The universe has just given me a salutary lesson in script writing: make regular back up copies of your screenplay, and save them in a second place off your hard-drive. Not just save – a second copy, in a safe place.

Here – let me write that in capital letters…


For me, this was a heart stopping story of irony. I am writing a screenplay about a boy in a coma, and my computer (literally) fell into a coma. It seemed at first as though it had died. It just stopped while I was using it.  Fully charged, no unusual usage, no warning, stopped. Scary – not turnonable, no fan, not hot, no response, not working, inexplicably no longer on.

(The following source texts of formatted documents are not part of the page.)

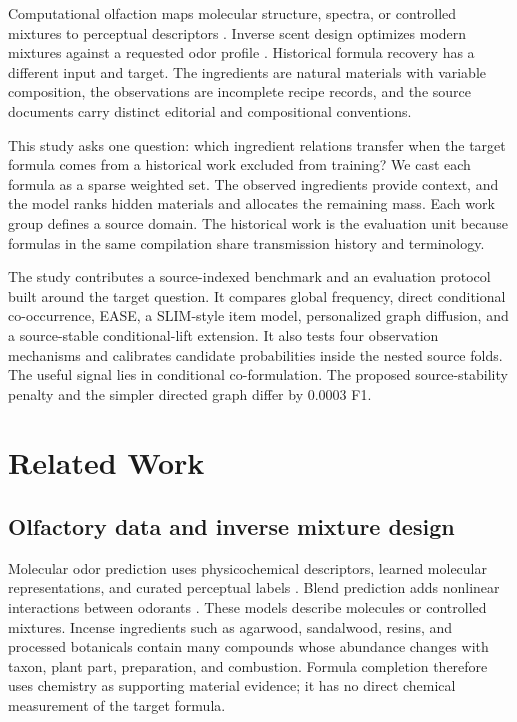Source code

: \documentclass[11pt,a4paper]{article}
\begin{document}
Computational olfaction maps molecular structure, spectra, or controlled mixtures to perceptual descriptors \citep{keller2017_dream,gutierrez2018_semantic,lee2023_pom,sisson2025_blends}. Inverse scent design optimizes modern mixtures against a requested odor profile \citep{aleixandre2024_scent_creation}. Historical formula recovery has a different input and target. The ingredients are natural materials with variable composition, the observations are incomplete recipe records, and the source documents carry distinct editorial and compositional conventions.

This study asks one question: which ingredient relations transfer when the target formula comes from a historical work excluded from training? We cast each formula as a sparse weighted set. The observed ingredients provide context, and the model ranks hidden materials and allocates the remaining mass. Each work group defines a source domain. The historical work is the evaluation unit because formulas in the same compilation share transmission history and terminology.

The study contributes a source-indexed benchmark and an evaluation protocol built around the target question. It compares global frequency, direct conditional co-occurrence, EASE, a SLIM-style item model, personalized graph diffusion, and a source-stable conditional-lift extension. It also tests four observation mechanisms and calibrates candidate probabilities inside the nested source folds. The useful signal lies in conditional co-formulation. The proposed source-stability penalty and the simpler directed graph differ by 0.0003 F1.

\section{Related Work}

\subsection{Olfactory data and inverse mixture design}

Molecular odor prediction uses physicochemical descriptors, learned molecular representations, and curated perceptual labels \citep{keller2017_dream,gutierrez2018_semantic,lee2023_pom,hamel2024_pyrfume}. Blend prediction adds nonlinear interactions between odorants \citep{sisson2025_blends,thomasdanguin2014_mixtures}. These models describe molecules or controlled mixtures. Incense ingredients such as agarwood, sandalwood, resins, and processed botanicals contain many compounds whose abundance changes with taxon, plant part, preparation, and combustion. Formula completion therefore uses chemistry as supporting material evidence; it has no direct chemical measurement of the target formula.
\end{document}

I am blessed to live with a geek who knows all about removing the hard-drive and  rebooting the script externally – but the fact remains… I had not created an off-site back up. I save regularly – but this (obviously) is not the same thing. This is the old-school equivalent of losing your original, of leaving the your typed manuscript on a bus, of having your computer stolen, of dropping a glass of wine onto your keyboard, of erasing the whole thing in an accidental moment of insanity.

I was faced with having to (as quickly as possible before I forgot) re-write half a screenplay. It wouldn’t be the first time – but it shouldn’t be the second.

Ask yourself: how much of your work are you prepared to lose? A day? A week? An hour? That is how regularly you need to back up. There are three different ways of doing this which are all relative painless.

1) Buy and external hard drive and save a copy of your script and materials to it. You should do this regularly for your whole computer in order to save e-mails and photos.
2) E-mail a copy of your screenplay to a trusted (or at least tolerant) friend.
3) Sign up for a ‘drop box‘ and lodge your work there regularly.

I back up to an external hard drive whenever I travel, but I now have a ‘drop box’ account, and my work is going there on a daily basis.  For peace of mind, I highly recommend you do the same. While re-writing a script is a tremendous way of cutting out extraneous material – it’s the sort of thing we’d all rather do by choice.